Sadly I have needed to reduce the number of posts per month because of my publishing and job commitments, as well as the work entailed for my new blog on American women in World War I.

The following are the top 10 posts of The Bunburyist based on views. Do you have other favorites?

The Top 10 Posts on The Bunburyist, 2005–15:

10. "Fri Forgotten Books: Charlotte Armstrong's The Chocolate Cobweb (1948)"

9. "Clues 31.2: Collins, Harvey, Highsmith, Parker, South African and Spanish crime fiction"

8. "Cornerstone: The Horizontal Man, by Helen Eustis"

7. "Fri Forgotten Books: The Mystery of Central Park, by Nellie Bly (1889)." After I posted about this rare book and mentioned it on a women's studies listserve, the Library of Congress digitized its copy and made it available via the Internet Archive.

6. "A Jury of Her Peers" (on the first U.S. female jurors)

5. "Dr. Barbara Mertz, Trailblazer"

4. "The Dude Abides: The Big Lebowski and The Big Sleep"

3.  "Cornerstone: Re-Enter Sir John (1932)"

2. "'The Grave Grass Quivers,' by MacKinlay Kantor (1931)"

1. "Dozen Best Detective Stories Ever Written"

Tuesday, November 03, 2015

The Senator Was Indiscreet (1947).

A film for Election Day: The Senator Was Indiscreet, in which politician William Powell eyes the presidency, promises health legislation guaranteeing that everyone will have a normal temperature, and causes consternation for his party when his imprudent diary goes missing. The film was directed by George S. Kaufman (The Man Who Came to Dinner), with The Front Page's Charles MacArthur as screenwriter.

Monday, November 02, 2015

Europe's public libraries and refugees.

Poster from the Austrian Library
Association "Welcome" campaign
The Public Libraries Section of the International Federation of Library Associations and Institutions presents a roundup of ways in which public libraries in Europe are reaching out to refugees. For example, the Cologne Public Library has an intercultural library forum that offers, among other services, readings in multiple languages for refugee children.

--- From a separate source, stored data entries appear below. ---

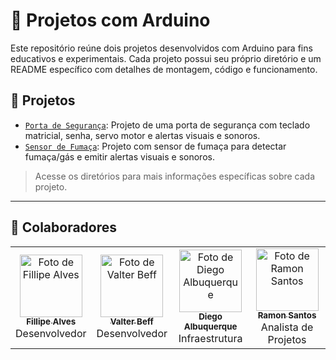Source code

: # 🔧 Projetos com Arduino

Este repositório reúne dois projetos desenvolvidos com Arduino para fins educativos e experimentais. Cada projeto possui seu próprio diretório e um README específico com detalhes de montagem, código e funcionamento.

## 📁 Projetos

- [`Porta de Segurança`](./porta_arduino): Projeto de uma porta de segurança com teclado matricial, senha, servo motor e alertas visuais e sonoros.
- [`Sensor de Fumaça`](./sensor_fumaca_arduino): Projeto com sensor de fumaça para detectar fumaça/gás e emitir alertas visuais e sonoros.

> Acesse os diretórios para mais informações específicas sobre cada projeto.

---

## 🧠 Colaboradores

<table>
  <tr>
    <td align="center">
      <a href="https://github.com/FillipeAlves94">
        <img src="https://github.com/FillipeAlves94.png" width="100px;" alt="Foto de Fillipe Alves"/><br />
        <sub><b>Fillipe Alves</b></sub>
      </a><br />
      Desenvolvedor
    </td>
    <td align="center">
      <a href="https://github.com/ValterBeff">
        <img src="https://github.com/ValterBeff.png" width="100px;" alt="Foto de Valter Beff"/><br />
        <sub><b>Valter Beff</b></sub>
      </a><br />
      Desenvolvedor
    </td>
    <td align="center">
      <a href="https://github.com/diegoalbuquerquevj">
        <img src="https://github.com/diegoalbuquerquevj.png" width="100px;" alt="Foto de Diego Albuquerque"/><br />
        <sub><b>Diego Albuquerque</b></sub>
      </a><br />
      Infraestrutura
    </td>
    <td align="center">
      <a href="https://github.com/Ramoninfo">
        <img src="https://github.com/Ramoninfo.png" width="100px;" alt="Foto de Ramon Santos"/><br />
        <sub><b>Ramon Santos</b></sub>
      </a><br />
      Analista de Projetos
    </td>
  </tr>
</table>
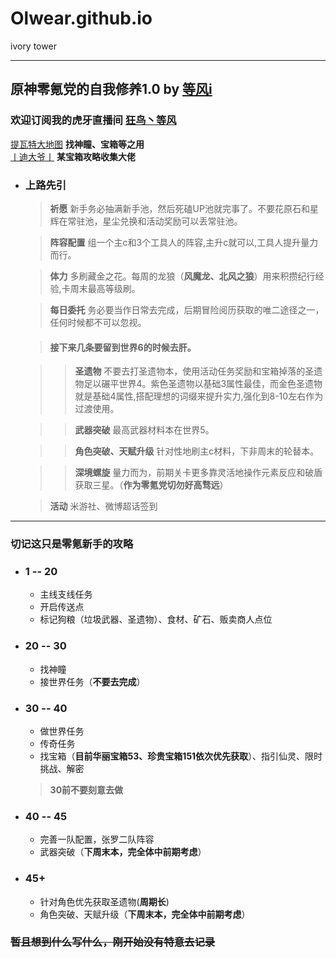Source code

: # Olwear.github.io
ivory tower

****

## 原神零氪党的自我修养1.0 by [等风i](https://bbs.mihoyo.com/ys/accountCenter/postList?id=185349014)
### 欢迎订阅我的虎牙直播间 [狂鸟丶等风](https://www.huya.com/orlove)
[提瓦特大地图](https://bbs.mihoyo.com/ys/obc/content/1060/detail?bbs_presentation_style=no_header) **找神瞳、宝箱等之用**  
[丨迪大爷丨](https://bbs.mihoyo.com/ys/accountCenter/postList?id=162661361 "丨迪大爷丨") **某宝箱攻略收集大佬**
* ### 上路先引
	> **祈愿**
	> 新手务必抽满新手池，然后死磕UP池就完事了。不要花原石和星辉在常驻池，星尘兑换和活动奖励可以丢常驻池。

	> **阵容配置**
	组一个主c和3个工具人的阵容,主升c就可以,工具人提升量力而行。

	> **体力**
	多刷藏金之花。每周的龙狼（**风魔龙、北风之狼**）用来积攒纪行经验,卡周末最高等级刷。

	> **每日委托**
	务必要当作日常去完成，后期冒险阅历获取的唯二途径之一，任何时候都不可以忽视。

	> #### 接下来几条要留到世界6的时候去肝。

	> > **圣遗物**
	不要去打圣遗物本，使用活动任务奖励和宝箱掉落的圣遗物足以碾平世界4。紫色圣遗物以基础3属性最佳，而金色圣遗物就是基础4属性,搭配理想的词缀来提升实力,强化到8-10左右作为过渡使用。

	>> **武器突破**
	最高武器材料本在世界5。

	> > **角色突破、天赋升级**
	针对性地刷主c材料，下非周末的轮替本。

	> > **深境螺旋**
	量力而为，前期关卡更多靠灵活地操作元素反应和破盾获取三星。（**作为零氪党切勿好高骛远**）

	> **活动**
	米游社、微博超话签到

****

### 切记这只是零氪新手的攻略
* ### **1 -- 20**
	* 主线支线任务
	* 开启传送点
	* 标记狗粮（垃圾武器、圣遗物）、食材、矿石、贩卖商人点位
* ### **20 -- 30**
	* 找神瞳
	* 接世界任务（**不要去完成**）
* ### **30 -- 40**
	* 做世界任务
	* 传奇任务
	* 找宝箱（**目前华丽宝箱53、珍贵宝箱151依次优先获取**）、指引仙灵、限时挑战、解密
	> **30前不要刻意去做**
* ### **40 -- 45**
	+ 完善一队配置，张罗二队阵容
	+ 武器突破（**下周末本，完全体中前期考虑**）
* ### **45+**
	* 针对角色优先获取圣遗物(**周期长**)
	* 角色突破、天赋升级（**下周末本，完全体中前期考虑**）
### ~~暂且想到什么写什么，刚开始没有特意去记录~~
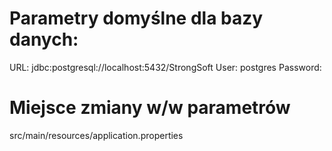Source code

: ﻿# Parametry domyślne dla bazy danych:

URL: jdbc:postgresql://localhost:5432/StrongSoft
User: postgres
Password: 

# Miejsce zmiany w/w parametrów

src/main/resources/application.properties

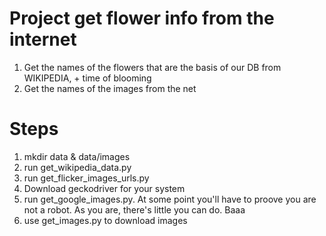 # Project get flower info from the internet
1. Get the names of the flowers that are the basis of our DB from WIKIPEDIA, + time of blooming
2. Get the names of the images from the net

# Steps
1. mkdir data & data/images
2. run get_wikipedia_data.py
3. run get_flicker_images_urls.py
4. Download geckodriver for your system
5. run get_google_images.py. At some point you'll have to proove you are not a robot. As you are,
there's little you can do. Baaa
6. use get_images.py to download images


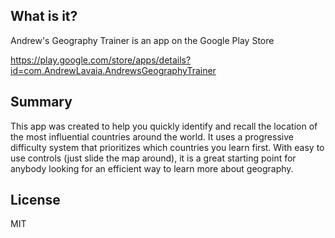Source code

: ## What is it?

Andrew's Geography Trainer is an app on the Google Play Store 

https://play.google.com/store/apps/details?id=com.AndrewLavaia.AndrewsGeographyTrainer 

## Summary

This app was created to help you quickly identify and recall the location of the most influential countries around the world. It uses a progressive difficulty system that prioritizes which countries you learn first. With easy to use controls (just slide the map around), it is a great starting point for anybody looking for an efficient way to learn more about geography.

## License

MIT 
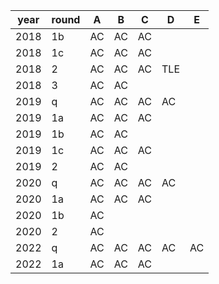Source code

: | year | round | A | B | C | D | E |
| - | - | - | - | - | - | - |
| 2018 | 1b | AC | AC | AC |   |   |
| 2018 | 1c | AC | AC | AC |   |   |
| 2018 | 2 | AC | AC | AC | TLE |   |
| 2018 | 3 | AC | AC |   |   |   |
| 2019 | q | AC | AC | AC | AC |   |
| 2019 | 1a | AC | AC | AC |   |   |
| 2019 | 1b | AC | AC |   |   |   |
| 2019 | 1c | AC | AC | AC |   |   |
| 2019 | 2 | AC | AC |   |   |   |
| 2020 | q | AC | AC | AC | AC |   |
| 2020 | 1a | AC | AC | AC |   |   |
| 2020 | 1b | AC |   |   |   |   |
| 2020 | 2 | AC |   |   |   |   |
| 2022 | q | AC | AC | AC | AC | AC |
| 2022 | 1a | AC | AC | AC |   |   |
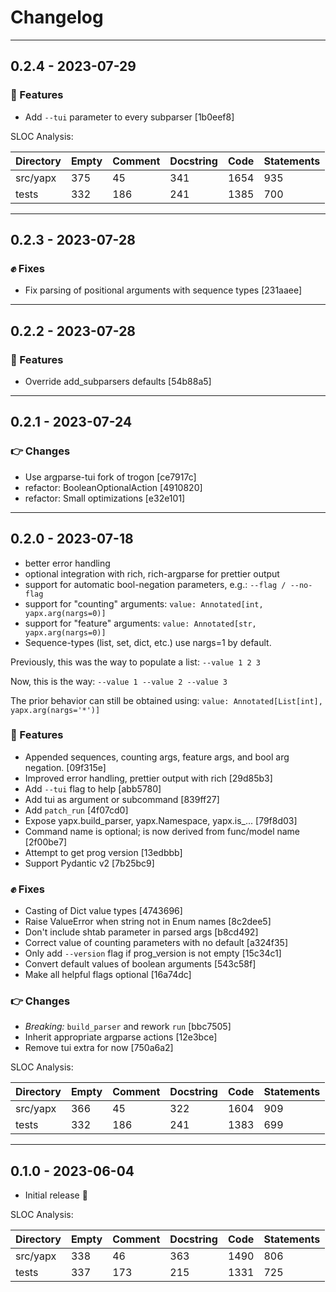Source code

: # Changelog

---

## 0.2.4 - 2023-07-29

### :clap: Features

- Add `--tui` parameter to every subparser [1b0eef8]

SLOC Analysis:

| Directory   |   Empty |   Comment |   Docstring |   Code |   Statements |
|-------------|---------|-----------|-------------|--------|--------------|
| src/yapx    |     375 |        45 |         341 |   1654 |          935 |
| tests       |     332 |       186 |         241 |   1385 |          700 |

---

## 0.2.3 - 2023-07-28

### :fist: Fixes

- Fix parsing of positional arguments with sequence types [231aaee]

---

## 0.2.2 - 2023-07-28

### :clap: Features

- Override add_subparsers defaults [54b88a5]

---

## 0.2.1 - 2023-07-24

### :point_right: Changes

- Use argparse-tui fork of trogon [ce7917c]
- refactor: BooleanOptionalAction [4910820]
- refactor: Small optimizations [e32e101]

---

## 0.2.0 - 2023-07-18

- better error handling
- optional integration with rich, rich-argparse for prettier output
- support for automatic bool-negation parameters, e.g.: `--flag / --no-flag`
- support for "counting" arguments: `value: Annotated[int, yapx.arg(nargs=0)]`
- support for "feature" arguments: `value: Annotated[str, yapx.arg(nargs=0)]`
- Sequence-types (list, set, dict, etc.) use nargs=1 by default.

Previously, this was the way to populate a list: `--value 1 2 3`

Now, this is the way: `--value 1 --value 2 --value 3`

The prior behavior can still be obtained using: `value: Annotated[List[int], yapx.arg(nargs='*')]`

### :clap: Features

- Appended sequences, counting args, feature args, and bool arg negation. [09f315e]
- Improved error handling, prettier output with rich [29d85b3]
- Add `--tui` flag to help [abb5780]
- Add tui as argument or subcommand [839ff27]
- Add `patch_run` [4f07cd0]
- Expose yapx.build_parser, yapx.Namespace, yapx.is_... [79f8d03]
- Command name is optional; is now derived from func/model name [2f00be7]
- Attempt to get prog version [13edbbb]
- Support Pydantic v2 [7b25bc9]

### :fist: Fixes

- Casting of Dict value types [4743696]
- Raise ValueError when string not in Enum names [8c2dee5]
- Don't include shtab parameter in parsed args [b8cd492]
- Correct value of counting parameters with no default [a324f35]
- Only add `--version` flag if prog_version is not empty [15c34c1]
- Convert default values of boolean arguments [543c58f]
- Make all helpful flags optional [16a74dc]

### :point_right: Changes

- *Breaking:* `build_parser` and rework `run` [bbc7505]
- Inherit appropriate argparse actions [12e3bce]
- Remove tui extra for now [750a6a2]

SLOC Analysis:

| Directory   |   Empty |   Comment |   Docstring |   Code |   Statements |
|-------------|---------|-----------|-------------|--------|--------------|
| src/yapx    |     366 |        45 |         322 |   1604 |          909 |
| tests       |     332 |       186 |         241 |   1383 |          699 |

---

## 0.1.0 - 2023-06-04

- Initial release :rocket:

SLOC Analysis:

| Directory   |   Empty |   Comment |   Docstring |   Code |   Statements |
|-------------|---------|-----------|-------------|--------|--------------|
| src/yapx    |     338 |        46 |         363 |   1490 |          806 |
| tests       |     337 |       173 |         215 |   1331 |          725 |

<!-- generated by git-cliff -->
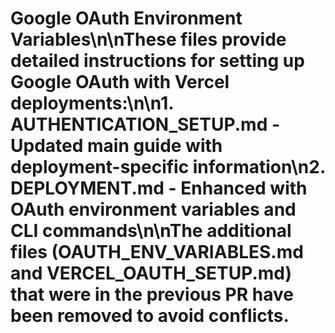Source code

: # Google OAuth Environment Variables\n\nThese files provide detailed instructions for setting up Google OAuth with Vercel deployments:\n\n1. AUTHENTICATION_SETUP.md - Updated main guide with deployment-specific information\n2. DEPLOYMENT.md - Enhanced with OAuth environment variables and CLI commands\n\nThe additional files (OAUTH_ENV_VARIABLES.md and VERCEL_OAUTH_SETUP.md) that were in the previous PR have been removed to avoid conflicts.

The Cologne Public Library also has the "Krimiautomat" in the metro system, where commuting library patrons can borrow crime fiction titles.

Thursday, October 29, 2015

Soundtrack, An Inspector Calls.

Silva Screen Records has released the soundtrack by Dominik Scherrer to the recent BBC adaptation of J. B. Priestley's An Inspector Calls, in which a mysterious inspector appears after a girl's suicide to question the Birling family.

Tuesday, October 27, 2015

The Chalk Garden (1964).

For today's 126th birthday of Enid Bagnold, author of works such as National Velvet and A Diary Without Dates, a WWI memoir that embroiled her in trouble, here is the adaptation of her play The Chalk Garden. Deborah Kerr plays a mysterious governess who seeks to help troubled Hayley Mills.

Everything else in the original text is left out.